Un estudio del Observatorio de la Deuda Social Argentina de la Universidad Católica Argentina (UCA) , elaborado en colaboración con Edenred, reveló que la mayoría de los trabajadores asalariados formales enfrenta dificultades para alimentarse durante su jornada laboral. Según el informe, solo el 16,5% de la fuerza laboral está libre de privaciones alimentarias, mientras que el 83,5% restante debe restringir la cantidad de comida o resignar calidad nutricional por falta de recursos.
La encuesta, realizada a 1.171 trabajadores asalariados formales de todo el país, expone un panorama crítico sobre la alimentación en el ámbito laboral.
Saltarse comidas, una práctica generalizada
El dato más preocupante indica que el 61,1% de los asalariados admitió haber tenido que saltearse alguna comida durante su jornada por falta de recursos: un 46,7% lo hizo de forma ocasional y un 14,4% de manera regular. La situación es aún más grave entre los más jóvenes: el 70,7% de los trabajadores de 18 a 29 años omite comidas, un ajuste forzado por los salarios iniciales más bajos.
A esto se suma que el 78,5% de los trabajadores tuvo que optar por alimentos menos nutritivos y más económicos para poder comer. De ese grupo, uno de cada cuatro (24,6%) ya incorporó esa práctica como habitual.
«Esta cifra pone de manifiesto que, para la mayoría de la fuerza laboral, los ingresos no logran cubrir los costos de alimentación durante la jornada, obligándolos a sacrificar su bienestar nutricional como mecanismo de ajuste frente al costo de vida actual», advirtió Ianina Tuñón, investigadora responsable del informe.
El alto costo de comer en el trabajo
En términos concretos, almorzar durante la jornada laboral implica un fuerte desembolso:
- El 43,9% de los trabajadores gasta entre $5.001 y $10.000 diarios.
- Un 20% supera los $10.000 por día.
Estos valores convierten la comida en un «costo operativo» que presiona sobre el salario real de los asalariados.
Reclamo unánime de los trabajadores: el 80% pide que el empleador contribuya
Ante este escenario, la demanda de un cambio es contundente.
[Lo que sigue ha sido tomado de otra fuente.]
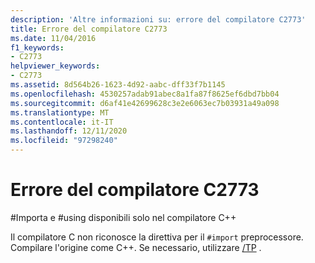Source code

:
 ```yaml
---
description: 'Altre informazioni su: errore del compilatore C2773'
title: Errore del compilatore C2773
ms.date: 11/04/2016
f1_keywords:
- C2773
helpviewer_keywords:
- C2773
ms.assetid: 8d564b26-1623-4d92-aabc-dff33f7b1145
ms.openlocfilehash: 4530257adab91abec8a1fa87f8625ef6dbd7bb04
ms.sourcegitcommit: d6af41e42699628c3e2e6063ec7b03931a49a098
ms.translationtype: MT
ms.contentlocale: it-IT
ms.lasthandoff: 12/11/2020
ms.locfileid: "97298240"
---
```

# <a name="compiler-error-c2773"></a>Errore del compilatore C2773

\#Importa e #using disponibili solo nel compilatore C++

Il compilatore C non riconosce la direttiva per il `#import` preprocessore. Compilare l'origine come C++. Se necessario, utilizzare [/TP](../../build/reference/tc-tp-tc-tp-specify-source-file-type.md) .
El 80,4% de los asalariados se manifestó a favor de recibir un aporte de su empleador para la alimentación, con libertad de elección.
El apoyo es casi unánime entre quienes más lo necesitan:
- 90,1% de los trabajadores de la construcción.
- 84,9% de los jóvenes.
- 91,5% de quienes ya sufren las dos caras de la vulnerabilidad (saltear comidas y comer mal).
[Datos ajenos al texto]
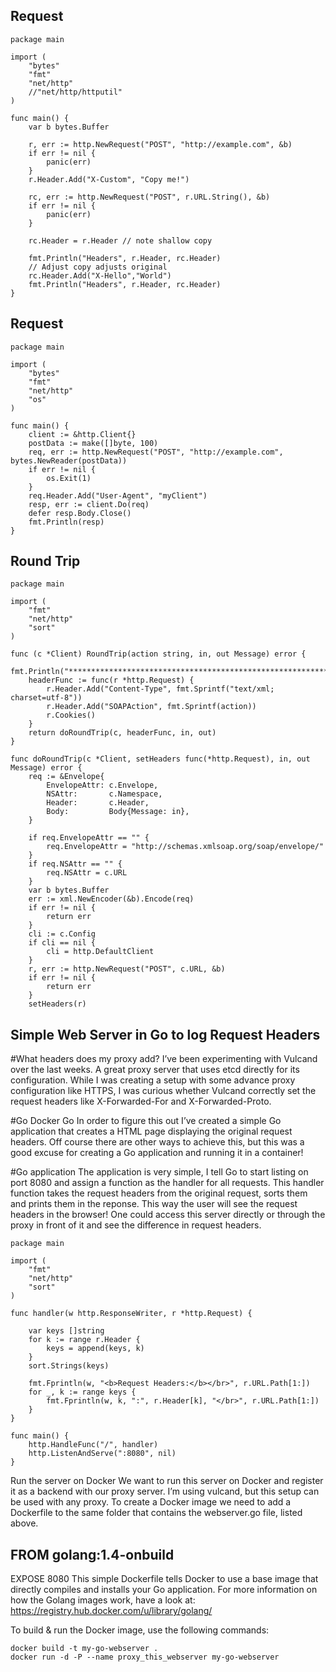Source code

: ## Request

```golang
package main

import (
	"bytes"
	"fmt"
	"net/http"
	//"net/http/httputil"
)

func main() {
	var b bytes.Buffer

	r, err := http.NewRequest("POST", "http://example.com", &b)
	if err != nil {
		panic(err)
	}
	r.Header.Add("X-Custom", "Copy me!")

	rc, err := http.NewRequest("POST", r.URL.String(), &b)
	if err != nil {
		panic(err)
	}

	rc.Header = r.Header // note shallow copy

	fmt.Println("Headers", r.Header, rc.Header)
	// Adjust copy adjusts original 
	rc.Header.Add("X-Hello","World")
	fmt.Println("Headers", r.Header, rc.Header)
}
```

## Request
```golang
package main

import (
	"bytes"
	"fmt"
	"net/http"
	"os"
)

func main() {
	client := &http.Client{}
	postData := make([]byte, 100)
	req, err := http.NewRequest("POST", "http://example.com", bytes.NewReader(postData))
	if err != nil {
		os.Exit(1)
	}
	req.Header.Add("User-Agent", "myClient")
	resp, err := client.Do(req)
	defer resp.Body.Close()
	fmt.Println(resp)
}
```

## Round Trip

```golang
package main

import (
    "fmt"
    "net/http"
    "sort"
)

func (c *Client) RoundTrip(action string, in, out Message) error {
    fmt.Println("****************************************************************")
    headerFunc := func(r *http.Request) {
        r.Header.Add("Content-Type", fmt.Sprintf("text/xml; charset=utf-8"))
        r.Header.Add("SOAPAction", fmt.Sprintf(action))
        r.Cookies()
    }
    return doRoundTrip(c, headerFunc, in, out)
}

func doRoundTrip(c *Client, setHeaders func(*http.Request), in, out Message) error {
    req := &Envelope{
        EnvelopeAttr: c.Envelope,
        NSAttr:       c.Namespace,
        Header:       c.Header,
        Body:         Body{Message: in},
    }

    if req.EnvelopeAttr == "" {
        req.EnvelopeAttr = "http://schemas.xmlsoap.org/soap/envelope/"
    }
    if req.NSAttr == "" {
        req.NSAttr = c.URL
    }
    var b bytes.Buffer
    err := xml.NewEncoder(&b).Encode(req)
    if err != nil {
        return err
    }
    cli := c.Config
    if cli == nil {
        cli = http.DefaultClient
    }
    r, err := http.NewRequest("POST", c.URL, &b)
    if err != nil {
        return err
    }
    setHeaders(r)    
```  
    
 ## Simple Web Server in Go to log Request Headers  
    
#What headers does my proxy add? I’ve been experimenting with Vulcand over the last weeks. A great proxy server that uses etcd directly for its configuration. While I was creating a setup with some advance proxy configuration like HTTPS, I was curious whether Vulcand correctly set the request headers like X-Forwarded-For and X-Forwarded-Proto.

#Go Docker Go In order to figure this out I’ve created a simple Go application that creates a HTML page displaying the original request headers. Off course there are other ways to achieve this, but this was a good excuse for creating a Go application and running it in a container!

#Go application The application is very simple, I tell Go to start listing on port 8080 and assign a function as the handler for all requests. This handler function takes the request headers from the original request, sorts them and prints them in the reponse. This way the user will see the request headers in the browser! One could access this server directly or through the proxy in front of it and see the difference in request headers.

```golang
package main

import (
    "fmt"
    "net/http"
    "sort"
)

func handler(w http.ResponseWriter, r *http.Request) {

    var keys []string
    for k := range r.Header {
        keys = append(keys, k)
    }
    sort.Strings(keys)
    
    fmt.Fprintln(w, "<b>Request Headers:</b></br>", r.URL.Path[1:])
    for _, k := range keys {
        fmt.Fprintln(w, k, ":", r.Header[k], "</br>", r.URL.Path[1:])
    }
}

func main() {
    http.HandleFunc("/", handler)
    http.ListenAndServe(":8080", nil)
}
```
    
Run the server on Docker We want to run this server on Docker and register it as a backend with our proxy server. I’m using vulcand, but this setup can be used with any proxy. To create a Docker image we need to add a Dockerfile to the same folder that contains the webserver.go file, listed above.

## FROM golang:1.4-onbuild

EXPOSE 8080
This simple Dockerfile tells Docker to use a base image that directly compiles and installs your Go application. For more information on how the Golang images work, have a look at: https://registry.hub.docker.com/u/library/golang/

To build & run the Docker image, use the following commands:

```
docker build -t my-go-webserver .
docker run -d -P --name proxy_this_webserver my-go-webserver
```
Además, el 58,7% de los trabajadores espera mejoras significativas en su salud si recibiera este tipo de ayuda. La percepción se eleva entre mujeres, jóvenes y empleados del sector público, donde las condiciones actuales son más precarias.
«Que 8 de cada 10 asalariados manifieste querer un aporte de su empleador para la alimentación, con libertad de elección, no es solo un dato: es una señal clara de que existe una demanda concreta, transversal y urgente«, explicó Bárbara Granatelli, directora de Asuntos Públicos para Europa, América Latina y Medio Oriente de Edenred.
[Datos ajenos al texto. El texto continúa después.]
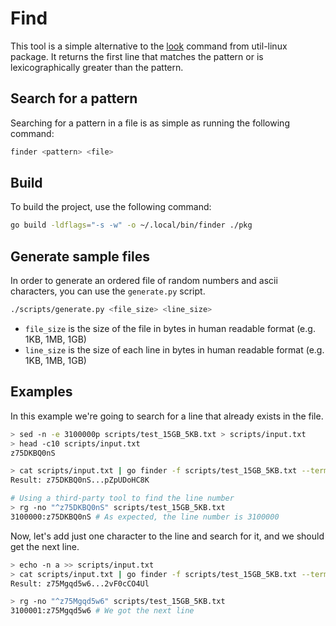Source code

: # Find
This tool is a simple alternative to the [look](https://git.kernel.org/pub/scm/utils/util-linux/util-linux.git/tree/misc-utils/look.c) command from util-linux package. It returns the first line that matches the pattern or is lexicographically greater than the pattern.


## Search for a pattern
Searching for a pattern in a file is as simple as running the following command:

```bash
finder <pattern> <file>
```

## Build
To build the project, use the following command:

```bash
go build -ldflags="-s -w" -o ~/.local/bin/finder ./pkg
```

## Generate sample files
In order to generate an ordered file of random numbers and ascii characters, you can use the `generate.py` script.

```bash
./scripts/generate.py <file_size> <line_size>
```

- `file_size` is the size of the file in bytes in human readable format (e.g. 1KB, 1MB, 1GB)
- `line_size` is the size of each line in bytes in human readable format (e.g. 1KB, 1MB, 1GB)


## Examples
In this example we're going to search for a line that already exists in the file.
```bash
> sed -n -e 3100000p scripts/test_15GB_5KB.txt > scripts/input.txt
> head -c10 scripts/input.txt 
z75DKBQ0nS

> cat scripts/input.txt | go finder -f scripts/test_15GB_5KB.txt --term - 
Result: z75DKBQ0nS...pZpUDoHC8K

# Using a third-party tool to find the line number
> rg -no "^z75DKBQ0nS" scripts/test_15GB_5KB.txt
3100000:z75DKBQ0nS # As expected, the line number is 3100000
```

Now, let's add just one character to the line and search for it, and we should get the next line.
```bash
> echo -n a >> scripts/input.txt
> cat scripts/input.txt | go finder -f scripts/test_15GB_5KB.txt --term - 
Result: z75Mgqd5w6...2vF0cCO4Ul

> rg -no "^z75Mgqd5w6" scripts/test_15GB_5KB.txt
3100001:z75Mgqd5w6 # We got the next line
```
Desigualdad entre los trabajadores según el lugar y la geografía
El informe muestra que la posibilidad de acceder a una comida digna no es homogénea. Casi uno de cada cuatro trabajadores (22,6%) directamente no come nada durante su jornada laboral. Esta ausencia se concentra en:
- El sector público.
- Las pequeñas empresas.
- La región del Noreste argentino (NEA) , donde la mitad de los trabajadores (50,1%) declara no hacerlo.
La infraestructura básica en el trabajo es un factor determinante. Entre quienes no tienen acceso a recursos como heladera o microondas, el salteo de comidas asciende al 72,0%. En cambio, recibir un aporte del empleador actúa como un escudo protector y reduce la incidencia al 43,9%.
Beneficios regresivos
El acceso a estos beneficios es desigual. Actualmente, el 55,6% de los asalariados no recibe ningún tipo de contribución de su empleador para comer. El apoyo económico es más habitual entre los salarios altos, mientras que la falta de cobertura persiste en los de menores ingresos.
Por ejemplo, el 41,8% de los trabajadores que ganan hasta $800.000 califica su dieta como poco saludable, una cifra que se reduce al 23,8% entre quienes superan los $2.000.000.
Un llamado a la acción
El informe concluye que la alimentación laboral es un «nudo crítico» que vincula la economía, la salud y la equidad. La comida no es un gasto, sino una inversión estratégica en capital humano y salud pública.
«Mejorar la alimentación laboral es, en definitiva, mejorar la calidad del trabajo y, por extensión, la salud colectiva. Los datos advierten la necesidad de un cambio de paradigma: dejar de ver la comida laboral como un beneficio discrecional para entenderla como un pilar del bienestar y la productividad«, concluye el estudio.